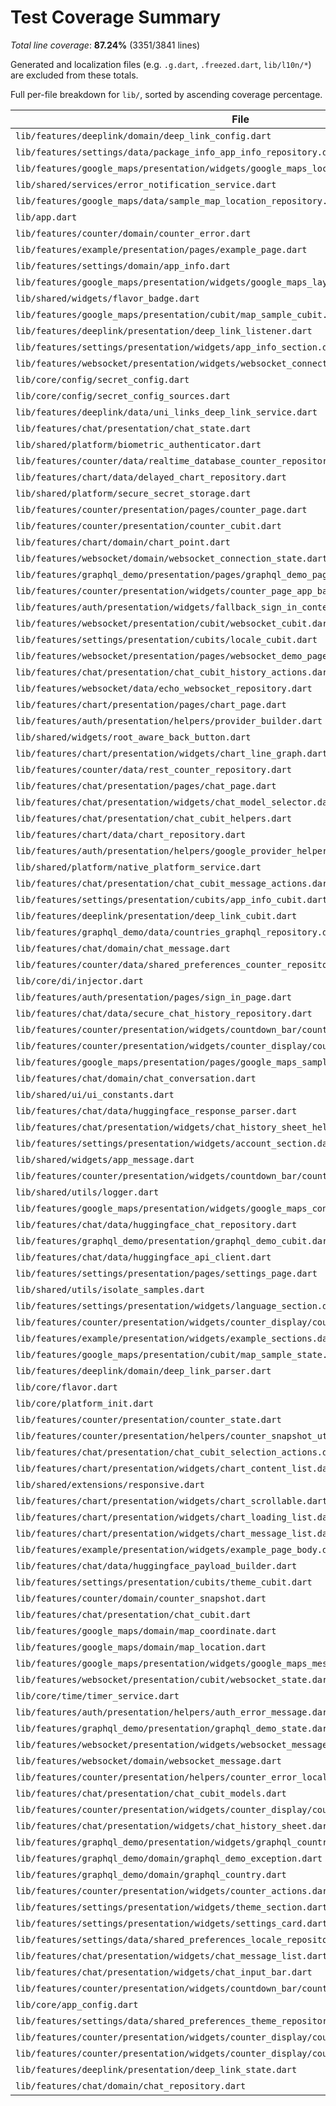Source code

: # Test Coverage Summary

*Total line coverage*: **87.24%** (3351/3841 lines)

Generated and localization files (e.g. `.g.dart`, `.freezed.dart`, `lib/l10n/*`) are excluded from these totals.

Full per-file breakdown for `lib/`, sorted by ascending coverage percentage.

| File | Coverage | Covered/Total |
| --- | ---: | ---: |
| `lib/features/deeplink/domain/deep_link_config.dart` | 0.00% | 0/1 |
| `lib/features/settings/data/package_info_app_info_repository.dart` | 12.50% | 1/8 |
| `lib/features/google_maps/presentation/widgets/google_maps_location_list.dart` | 15.22% | 7/46 |
| `lib/shared/services/error_notification_service.dart` | 33.33% | 7/21 |
| `lib/features/google_maps/data/sample_map_location_repository.dart` | 50.00% | 1/2 |
| `lib/app.dart` | 58.62% | 51/87 |
| `lib/features/counter/domain/counter_error.dart` | 62.50% | 10/16 |
| `lib/features/example/presentation/pages/example_page.dart` | 62.92% | 56/89 |
| `lib/features/settings/domain/app_info.dart` | 66.67% | 2/3 |
| `lib/features/google_maps/presentation/widgets/google_maps_layout.dart` | 73.08% | 19/26 |
| `lib/shared/widgets/flavor_badge.dart` | 74.19% | 23/31 |
| `lib/features/google_maps/presentation/cubit/map_sample_cubit.dart` | 75.00% | 42/56 |
| `lib/features/deeplink/presentation/deep_link_listener.dart` | 75.00% | 9/12 |
| `lib/features/settings/presentation/widgets/app_info_section.dart` | 75.32% | 58/77 |
| `lib/features/websocket/presentation/widgets/websocket_connection_banner.dart` | 75.76% | 25/33 |
| `lib/core/config/secret_config.dart` | 76.19% | 16/21 |
| `lib/core/config/secret_config_sources.dart` | 76.39% | 55/72 |
| `lib/features/deeplink/data/uni_links_deep_link_service.dart` | 77.14% | 27/35 |
| `lib/features/chat/presentation/chat_state.dart` | 77.78% | 7/9 |
| `lib/shared/platform/biometric_authenticator.dart` | 78.57% | 11/14 |
| `lib/features/counter/data/realtime_database_counter_repository.dart` | 79.41% | 54/68 |
| `lib/features/chart/data/delayed_chart_repository.dart` | 80.00% | 4/5 |
| `lib/shared/platform/secure_secret_storage.dart` | 80.00% | 28/35 |
| `lib/features/counter/presentation/pages/counter_page.dart` | 80.72% | 67/83 |
| `lib/features/counter/presentation/counter_cubit.dart` | 80.95% | 85/105 |
| `lib/features/chart/domain/chart_point.dart` | 81.82% | 9/11 |
| `lib/features/websocket/domain/websocket_connection_state.dart` | 81.82% | 9/11 |
| `lib/features/graphql_demo/presentation/pages/graphql_demo_page.dart` | 82.43% | 61/74 |
| `lib/features/counter/presentation/widgets/counter_page_app_bar.dart` | 82.76% | 24/29 |
| `lib/features/auth/presentation/widgets/fallback_sign_in_content.dart` | 83.33% | 20/24 |
| `lib/features/websocket/presentation/cubit/websocket_cubit.dart` | 83.33% | 35/42 |
| `lib/features/settings/presentation/cubits/locale_cubit.dart` | 83.33% | 10/12 |
| `lib/features/websocket/presentation/pages/websocket_demo_page.dart` | 83.82% | 57/68 |
| `lib/features/chat/presentation/chat_cubit_history_actions.dart` | 83.95% | 68/81 |
| `lib/features/websocket/data/echo_websocket_repository.dart` | 84.38% | 54/64 |
| `lib/features/chart/presentation/pages/chart_page.dart` | 85.29% | 29/34 |
| `lib/features/auth/presentation/helpers/provider_builder.dart` | 85.71% | 12/14 |
| `lib/shared/widgets/root_aware_back_button.dart` | 85.71% | 6/7 |
| `lib/features/chart/presentation/widgets/chart_line_graph.dart` | 86.11% | 31/36 |
| `lib/features/counter/data/rest_counter_repository.dart` | 87.16% | 95/109 |
| `lib/features/chat/presentation/pages/chat_page.dart` | 87.32% | 62/71 |
| `lib/features/chat/presentation/widgets/chat_model_selector.dart` | 87.50% | 28/32 |
| `lib/features/chat/presentation/chat_cubit_helpers.dart` | 88.00% | 44/50 |
| `lib/features/chart/data/chart_repository.dart` | 88.10% | 37/42 |
| `lib/features/auth/presentation/helpers/google_provider_helper.dart` | 88.24% | 15/17 |
| `lib/shared/platform/native_platform_service.dart` | 88.57% | 31/35 |
| `lib/features/chat/presentation/chat_cubit_message_actions.dart` | 89.36% | 42/47 |
| `lib/features/settings/presentation/cubits/app_info_cubit.dart` | 89.47% | 17/19 |
| `lib/features/deeplink/presentation/deep_link_cubit.dart` | 89.47% | 17/19 |
| `lib/features/graphql_demo/data/countries_graphql_repository.dart` | 89.47% | 51/57 |
| `lib/features/chat/domain/chat_message.dart` | 90.00% | 9/10 |
| `lib/features/counter/data/shared_preferences_counter_repository.dart` | 90.32% | 56/62 |
| `lib/core/di/injector.dart` | 90.38% | 47/52 |
| `lib/features/auth/presentation/pages/sign_in_page.dart` | 90.63% | 29/32 |
| `lib/features/chat/data/secure_chat_history_repository.dart` | 91.30% | 21/23 |
| `lib/features/counter/presentation/widgets/countdown_bar/countdown_bar.dart` | 91.30% | 21/23 |
| `lib/features/counter/presentation/widgets/counter_display/counter_display.dart` | 91.67% | 33/36 |
| `lib/features/google_maps/presentation/pages/google_maps_sample_page.dart` | 91.67% | 77/84 |
| `lib/features/chat/domain/chat_conversation.dart` | 92.86% | 39/42 |
| `lib/shared/ui/ui_constants.dart` | 93.10% | 27/29 |
| `lib/features/chat/data/huggingface_response_parser.dart` | 93.18% | 41/44 |
| `lib/features/chat/presentation/widgets/chat_history_sheet_helpers.dart` | 93.75% | 30/32 |
| `lib/features/settings/presentation/widgets/account_section.dart` | 93.94% | 62/66 |
| `lib/shared/widgets/app_message.dart` | 94.59% | 35/37 |
| `lib/features/counter/presentation/widgets/countdown_bar/countdown_bar_content.dart` | 95.45% | 42/44 |
| `lib/shared/utils/logger.dart` | 96.00% | 24/25 |
| `lib/features/google_maps/presentation/widgets/google_maps_controls.dart` | 96.00% | 24/25 |
| `lib/features/chat/data/huggingface_chat_repository.dart` | 96.15% | 25/26 |
| `lib/features/graphql_demo/presentation/graphql_demo_cubit.dart` | 96.30% | 52/54 |
| `lib/features/chat/data/huggingface_api_client.dart` | 96.36% | 53/55 |
| `lib/features/settings/presentation/pages/settings_page.dart` | 96.43% | 27/28 |
| `lib/shared/utils/isolate_samples.dart` | 96.43% | 27/28 |
| `lib/features/settings/presentation/widgets/language_section.dart` | 96.55% | 28/29 |
| `lib/features/counter/presentation/widgets/counter_display/counter_display_card.dart` | 97.06% | 33/34 |
| `lib/features/example/presentation/widgets/example_sections.dart` | 98.75% | 79/80 |
| `lib/features/google_maps/presentation/cubit/map_sample_state.dart` | 100.00% | 23/23 |
| `lib/features/deeplink/domain/deep_link_parser.dart` | 100.00% | 19/19 |
| `lib/core/flavor.dart` | 100.00% | 28/28 |
| `lib/core/platform_init.dart` | 100.00% | 8/8 |
| `lib/features/counter/presentation/counter_state.dart` | 100.00% | 6/6 |
| `lib/features/counter/presentation/helpers/counter_snapshot_utils.dart` | 100.00% | 13/13 |
| `lib/features/chat/presentation/chat_cubit_selection_actions.dart` | 100.00% | 24/24 |
| `lib/features/chart/presentation/widgets/chart_content_list.dart` | 100.00% | 19/19 |
| `lib/shared/extensions/responsive.dart` | 100.00% | 29/29 |
| `lib/features/chart/presentation/widgets/chart_scrollable.dart` | 100.00% | 5/5 |
| `lib/features/chart/presentation/widgets/chart_loading_list.dart` | 100.00% | 18/18 |
| `lib/features/chart/presentation/widgets/chart_message_list.dart` | 100.00% | 6/6 |
| `lib/features/example/presentation/widgets/example_page_body.dart` | 100.00% | 66/66 |
| `lib/features/chat/data/huggingface_payload_builder.dart` | 100.00% | 16/16 |
| `lib/features/settings/presentation/cubits/theme_cubit.dart` | 100.00% | 15/15 |
| `lib/features/counter/domain/counter_snapshot.dart` | 100.00% | 2/2 |
| `lib/features/chat/presentation/chat_cubit.dart` | 100.00% | 11/11 |
| `lib/features/google_maps/domain/map_coordinate.dart` | 100.00% | 3/3 |
| `lib/features/google_maps/domain/map_location.dart` | 100.00% | 3/3 |
| `lib/features/google_maps/presentation/widgets/google_maps_messages.dart` | 100.00% | 9/9 |
| `lib/features/websocket/presentation/cubit/websocket_state.dart` | 100.00% | 23/23 |
| `lib/core/time/timer_service.dart` | 100.00% | 6/6 |
| `lib/features/auth/presentation/helpers/auth_error_message.dart` | 100.00% | 26/26 |
| `lib/features/graphql_demo/presentation/graphql_demo_state.dart` | 100.00% | 5/5 |
| `lib/features/websocket/presentation/widgets/websocket_message_list.dart` | 100.00% | 30/30 |
| `lib/features/websocket/domain/websocket_message.dart` | 100.00% | 3/3 |
| `lib/features/counter/presentation/helpers/counter_error_localizer.dart` | 100.00% | 8/8 |
| `lib/features/chat/presentation/chat_cubit_models.dart` | 100.00% | 18/18 |
| `lib/features/counter/presentation/widgets/counter_display/counter_value_text.dart` | 100.00% | 12/12 |
| `lib/features/chat/presentation/widgets/chat_history_sheet.dart` | 100.00% | 111/111 |
| `lib/features/graphql_demo/presentation/widgets/graphql_country_card.dart` | 100.00% | 31/31 |
| `lib/features/graphql_demo/domain/graphql_demo_exception.dart` | 100.00% | 3/3 |
| `lib/features/graphql_demo/domain/graphql_country.dart` | 100.00% | 4/4 |
| `lib/features/counter/presentation/widgets/counter_actions.dart` | 100.00% | 22/22 |
| `lib/features/settings/presentation/widgets/theme_section.dart` | 100.00% | 17/17 |
| `lib/features/settings/presentation/widgets/settings_card.dart` | 100.00% | 22/22 |
| `lib/features/settings/data/shared_preferences_locale_repository.dart` | 100.00% | 19/19 |
| `lib/features/chat/presentation/widgets/chat_message_list.dart` | 100.00% | 50/50 |
| `lib/features/chat/presentation/widgets/chat_input_bar.dart` | 100.00% | 23/23 |
| `lib/features/counter/presentation/widgets/countdown_bar/countdown_status.dart` | 100.00% | 26/26 |
| `lib/core/app_config.dart` | 100.00% | 32/32 |
| `lib/features/settings/data/shared_preferences_theme_repository.dart` | 100.00% | 16/16 |
| `lib/features/counter/presentation/widgets/counter_display/counter_last_changed_text.dart` | 100.00% | 9/9 |
| `lib/features/counter/presentation/widgets/counter_display/counter_status_chip.dart` | 100.00% | 32/32 |
| `lib/features/deeplink/presentation/deep_link_state.dart` | 100.00% | 6/6 |
| `lib/features/chat/domain/chat_repository.dart` | 100.00% | 4/4 |
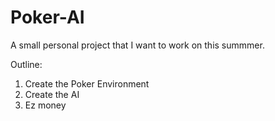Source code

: # Poker-AI
A small personal project that I want to work on this summmer.

Outline:
1. Create the Poker Environment
2. Create the AI
3. Ez money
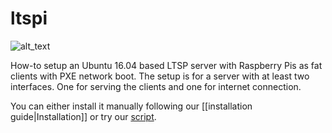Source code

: # ltspi
![alt_text](https://github.com/linuxola/ltspi/raw/master/images/photo_2016-12-13_23-35-26.png "Raspberry Pis as fat clients in Kampala, Uganda")

How-to setup an Ubuntu 16.04 based LTSP server with Raspberry Pis as fat clients with PXE network boot. The setup is for a server with at least two interfaces. One for serving the clients and one for internet connection.

You can either install it manually following our [[installation guide|Installation]] or try our [script](https://github.com/linuxola/ltspi/blob/master/scripts/install-ltspi.sh).
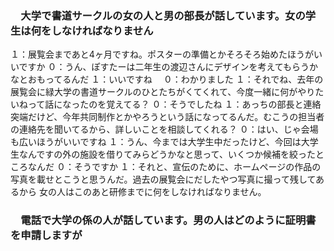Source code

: ### 　大学で書道サークルの女の人と男の部長が話しています。女の学生は何をしなければなりません

１：展覧会まであと4ヶ月ですね。ポスターの準備とかそろそろ始めたほうがいいですか
０：うん、ぽすたーは二年生の渡辺さんにデザインを考えてもらうかなとおもってるんだ
１：いいですね　
０：わかりました
１：それでね、去年の展覧会に緑大学の書道サークルのひとたちがくてくれて、今度一緒に何がやりたいねって話になったのを覚えてる？
０：そうでしたね
１：あっちの部長と連絡突端だけど、今年共同制作とかやろうという話になってるんだ。むこうの担当者の連絡先を聞いてるから、詳しいことを相談してくれる？
０：はい、じゃ会場も広いほうがいいですね
１：うん、今までは大学生中だったけど、今回は大学生なんですの外の施設を借りてみらどうかなと思って、いくつか候補を絞ったところなんだ
０：そうですか
１：それと、宣伝のために、ホームページの作品の写真を載せとこうと思うんだ。過去の展覧会にだしたやつ写真に撮って残してあるから
女の人はこのあと研修までに何をしなければなりません。
### 　電話で大学の係の人が話しています。男の人はどのように証明書を申請しますが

──────────

In the listing above, find the line containing "85.71% | 12/14 |" and the line containing "93.18% | 41/44 |", then repeat those two lines and everything between them exactly.

| `lib/features/auth/presentation/helpers/provider_builder.dart` | 85.71% | 12/14 |
| `lib/shared/widgets/root_aware_back_button.dart` | 85.71% | 6/7 |
| `lib/features/chart/presentation/widgets/chart_line_graph.dart` | 86.11% | 31/36 |
| `lib/features/counter/data/rest_counter_repository.dart` | 87.16% | 95/109 |
| `lib/features/chat/presentation/pages/chat_page.dart` | 87.32% | 62/71 |
| `lib/features/chat/presentation/widgets/chat_model_selector.dart` | 87.50% | 28/32 |
| `lib/features/chat/presentation/chat_cubit_helpers.dart` | 88.00% | 44/50 |
| `lib/features/chart/data/chart_repository.dart` | 88.10% | 37/42 |
| `lib/features/auth/presentation/helpers/google_provider_helper.dart` | 88.24% | 15/17 |
| `lib/shared/platform/native_platform_service.dart` | 88.57% | 31/35 |
| `lib/features/chat/presentation/chat_cubit_message_actions.dart` | 89.36% | 42/47 |
| `lib/features/settings/presentation/cubits/app_info_cubit.dart` | 89.47% | 17/19 |
| `lib/features/deeplink/presentation/deep_link_cubit.dart` | 89.47% | 17/19 |
| `lib/features/graphql_demo/data/countries_graphql_repository.dart` | 89.47% | 51/57 |
| `lib/features/chat/domain/chat_message.dart` | 90.00% | 9/10 |
| `lib/features/counter/data/shared_preferences_counter_repository.dart` | 90.32% | 56/62 |
| `lib/core/di/injector.dart` | 90.38% | 47/52 |
| `lib/features/auth/presentation/pages/sign_in_page.dart` | 90.63% | 29/32 |
| `lib/features/chat/data/secure_chat_history_repository.dart` | 91.30% | 21/23 |
| `lib/features/counter/presentation/widgets/countdown_bar/countdown_bar.dart` | 91.30% | 21/23 |
| `lib/features/counter/presentation/widgets/counter_display/counter_display.dart` | 91.67% | 33/36 |
| `lib/features/google_maps/presentation/pages/google_maps_sample_page.dart` | 91.67% | 77/84 |
| `lib/features/chat/domain/chat_conversation.dart` | 92.86% | 39/42 |
| `lib/shared/ui/ui_constants.dart` | 93.10% | 27/29 |
| `lib/features/chat/data/huggingface_response_parser.dart` | 93.18% | 41/44 |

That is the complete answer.